== TASK BRIEF ==
How many lines below contain the word "nfds"? Answer with that number alone.

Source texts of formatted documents
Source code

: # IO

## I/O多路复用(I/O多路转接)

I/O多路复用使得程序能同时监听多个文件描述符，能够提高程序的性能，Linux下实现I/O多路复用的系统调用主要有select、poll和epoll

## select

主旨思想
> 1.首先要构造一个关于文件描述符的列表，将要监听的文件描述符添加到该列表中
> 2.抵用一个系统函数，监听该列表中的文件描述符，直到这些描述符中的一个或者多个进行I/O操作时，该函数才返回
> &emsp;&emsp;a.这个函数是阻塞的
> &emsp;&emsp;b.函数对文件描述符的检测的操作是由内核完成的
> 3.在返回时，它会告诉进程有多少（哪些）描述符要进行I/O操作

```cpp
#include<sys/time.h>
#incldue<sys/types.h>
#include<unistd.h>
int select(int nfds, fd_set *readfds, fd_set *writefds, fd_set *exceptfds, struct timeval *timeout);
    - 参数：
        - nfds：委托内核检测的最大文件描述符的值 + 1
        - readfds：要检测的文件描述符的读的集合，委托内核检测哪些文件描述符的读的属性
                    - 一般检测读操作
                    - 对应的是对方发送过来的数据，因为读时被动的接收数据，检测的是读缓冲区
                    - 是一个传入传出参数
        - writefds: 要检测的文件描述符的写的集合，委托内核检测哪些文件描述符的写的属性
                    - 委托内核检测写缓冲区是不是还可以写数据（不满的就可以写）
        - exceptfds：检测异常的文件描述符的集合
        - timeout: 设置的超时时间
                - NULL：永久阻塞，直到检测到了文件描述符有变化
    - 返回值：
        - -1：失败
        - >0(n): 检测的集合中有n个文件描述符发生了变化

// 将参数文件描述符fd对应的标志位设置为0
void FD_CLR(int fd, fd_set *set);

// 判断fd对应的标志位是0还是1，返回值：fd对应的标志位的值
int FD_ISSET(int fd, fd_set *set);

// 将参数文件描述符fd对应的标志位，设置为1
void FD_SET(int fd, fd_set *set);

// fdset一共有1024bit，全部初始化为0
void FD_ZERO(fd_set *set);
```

== ANSWER TO THIS PROBLEM ==
2